I thought this would prove to be a tempest in an academic teapot—”where the politics are so vicious and bitter because the stakes are so small”—but the mainstream media has proven me wrong.
I refer of course to the bar brawl that has broken out challenging a key finding of Harvard professors Carmen Reinhart and Ken Rogoff’s 2010 paper (separate from their 2009 book, “This Time Is Different”) that public debt levels above about 90% of GDP impede economic growth. The challenge has been taken up with unrestrained glee by all who object to austerity measures. (E.g., “Perils of placing faith in a thin theory,” Wolfgang Munchau in the Financial Times, or “The Excel Depression,” and, for good measure, “The Jobless Trap,” both from Paul Krugman in The New York Times, invariably a safe bet for hyperbole in service to ideology).

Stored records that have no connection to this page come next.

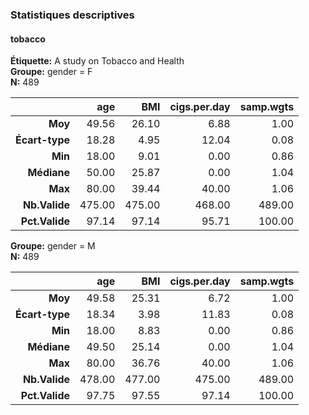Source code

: ### Statistiques descriptives  
#### tobacco  
**Étiquette:** A study on Tobacco and Health  
**Groupe:** gender = F  
**N:** 489  

|         &nbsp; |    age |    BMI | cigs.per.day | samp.wgts |
|---------------:|-------:|-------:|-------------:|----------:|
|        **Moy** |  49.56 |  26.10 |         6.88 |      1.00 |
| **Écart-type** |  18.28 |   4.95 |        12.04 |      0.08 |
|        **Min** |  18.00 |   9.01 |         0.00 |      0.86 |
|    **Médiane** |  50.00 |  25.87 |         0.00 |      1.04 |
|        **Max** |  80.00 |  39.44 |        40.00 |      1.06 |
|  **Nb.Valide** | 475.00 | 475.00 |       468.00 |    489.00 |
| **Pct.Valide** |  97.14 |  97.14 |        95.71 |    100.00 |

**Groupe:** gender = M  
**N:** 489  

|         &nbsp; |    age |    BMI | cigs.per.day | samp.wgts |
|---------------:|-------:|-------:|-------------:|----------:|
|        **Moy** |  49.58 |  25.31 |         6.72 |      1.00 |
| **Écart-type** |  18.34 |   3.98 |        11.83 |      0.08 |
|        **Min** |  18.00 |   8.83 |         0.00 |      0.86 |
|    **Médiane** |  49.50 |  25.14 |         0.00 |      1.04 |
|        **Max** |  80.00 |  36.76 |        40.00 |      1.06 |
|  **Nb.Valide** | 478.00 | 477.00 |       475.00 |    489.00 |
| **Pct.Valide** |  97.75 |  97.55 |        97.14 |    100.00 |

I won’t belabor the details (the WSJ has a full response from Reinhart and Rogoff here), but it all began with the recent publication of a paper by University of Massachusetts Amherst economics doctoral student Thomas Herndon and professors Michael Ash and Robert Pollin saying that Reinhart and Rogoff were wrong in concluding in their 2010 study that a high level of public debt dooms an economy to protracted slow growth.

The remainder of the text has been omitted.